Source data
:::::

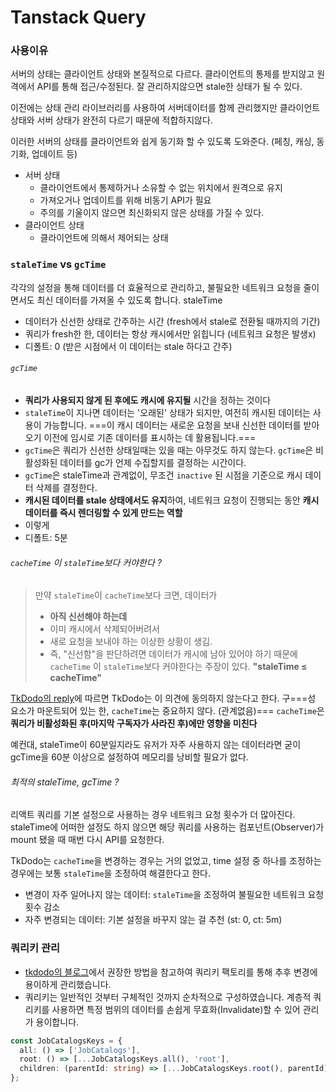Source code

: # Tanstack Query
### 사용이유
서버의 상태는 클라이언트 상태와 본질적으로 다르다. 클라이언트의 통제를 받지않고 원격에서 API를 통해 접근/수정된다. 잘 관리하지않으면 stale한 상태가 될 수 있다. 

이전에는 상태 관리 라이브러리를 사용하여  서버데이터를 함께 관리했지만 클라이언트 상태와 서버 상태가 완전히 다르기 때문에 적합하지않다.

이러한 서버의 상태를 클라이언트와 쉽게 동기화 할 수 있도록 도와준다. (페칭, 캐싱, 동기화, 업데이트 등) 

- 서버 상태
    - 클라이언트에서 통제하거나 소유할 수 없는 위치에서 원격으로 유지
    - 가져오거나 업데이트를 위해 비동기 API가 필요
    - 주의를 기울이지 않으면 최신화되지 않은 상태를 가질 수 있다.
- 클라이언트 상태
	- 클라이언트에 의해서 제어되는 상태

### `staleTime` vs `gcTime`

각각의 설정을 통해 데이터를 더 효율적으로 관리하고, 불필요한 네트워크 요청을 줄이면서도 최신 데이터를 가져올 수 있도록 합니다.
staleTime
- 데이터가 신선한 상태로 간주하는 시간 (fresh에서 stale로 전환될 때까지의 기간)
- 쿼리가 fresh한 한, 데이터는 항상 캐시에서만 읽힙니다 (네트워크 요청은 발생x)
- 디폴트: 0 (받은 시점에서 이 데이터는 stale 하다고 간주)
###### `gcTime`
- **쿼리가 사용되지 않게 된 후에도 캐시에 유지될** 시간을 정하는 것이다
- `staleTime`이 지나면 데이터는 '오래된' 상태가 되지만, 여전히 캐시된 데이터는 사용이 가능합니다. ===이 캐시 데이터는 새로운 요청을 보내 신선한 데이터를 받아오기 이전에 임시로 기존 데이터를 표시하는 데 활용됩니다.===
- `gcTime`은 쿼리가 신선한 상태일때는 있을 때는 아무것도 하지 않는다. `gcTime`은 비활성화된 데이터를 gc가 언제 수집할지를 결정하는 시간이다.
- `gcTime`은 staleTime과 관계없이, 무조건 `inactive` 된 시점을 기준으로 캐시 데이터 삭제를 결정한다.
- **캐시된 데이터를 stale 상태에서도 유지**하여, 네트워크 요청이 진행되는 동안 **캐시 데이터를 즉시 렌더링할 수 있게 만드는 역할**
- 이렇게 
- 디폴트: 5분

###### `cacheTime` 이 `staleTime`보다 커야한다 ?  

> 만약 `staleTime`이 `cacheTime`보다 크면, 데이터가 
> - **아직 신선해야 하는데**
> - 이미 캐시에서 삭제되어버려서
> - 새로 요청을 보내야 하는 이상한 상황이 생김.
> - 즉, "신선함"을 판단하려면 데이터가 캐시에 남아 있어야 하기 때문에 `cacheTime` 이 `staleTime`보다 커야한다는 주장이 있다. **"staleTime ≤ cacheTime"**

[TkDodo의 reply](https://github.com/TanStack/query/discussions/1685#discussioncomment-1876723)에 따르면 TkDodo는 이 의견에 동의하지 않는다고 한다. 구===성 요소가 마운트되어 있는 한, `cacheTime`는 중요하지 않다. (관계없음)=== `cacheTime`은 **쿼리가 비활성화된 후(마지막 구독자가 사라진 후)에만 영향을 미친다**

예컨대, staleTime이 60분일지라도 유저가 자주 사용하지 않는 데이터라면 굳이 gcTime을 60분 이상으로 설정하여 메모리를 낭비할 필요가 없다. 

###### 최적의 staleTime, gcTime ?
리액트 쿼리를 기본 설정으로 사용하는 경우 네트워크 요청 횟수가 더 많아진다. staleTime에 어떠한 설정도 하지 않으면 해당 쿼리를 사용하는 컴포넌트(Observer)가 mount 됐을 때 매번 다시 API를 요청한다.

TkDodo는 `cacheTime`을 변경하는 경우는 거의 없었고, time 설정 중 하나를 조정하는 경우에는 보통 `staleTime`을 조정하여 해결한다고 한다.

- 변경이 자주 일어나지 않는 데이터: `staleTime`을 조정하여 불필요한 네트워크 요청 횟수 감소
- 자주 변경되는 데이터: 기본 설정을 바꾸지 않는 걸 추천 (st: 0, ct: 5m)


### 쿼리키 관리
- [tkdodo의 블로그](https://tkdodo.eu/blog/effective-react-query-keys)에서 권장한 방법을 참고하여 쿼리키 팩토리를 통해 추후 변경에 용이하게 관리했습니다.
- 쿼리키는 일반적인 것부터 구체적인 것까지 순차적으로 구성하였습니다. 계층적 쿼리키를 사용하면 특정 범위의 데이터를 손쉽게 무효화(Invalidate)할 수 있어 관리가 용이합니다.

```typescript
const JobCatalogsKeys = {
  all: () => ['JobCatalogs'],
  root: () => [...JobCatalogsKeys.all(), 'root'],
  children: (parentId: string) => [...JobCatalogsKeys.root(), parentId],
};
```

:::::

▸ **EXERCISE DETAILS**
Please report how many lines in the records contain the string "데이터는", and write nothing besides that number.

▸ **FINISHED TASK**
3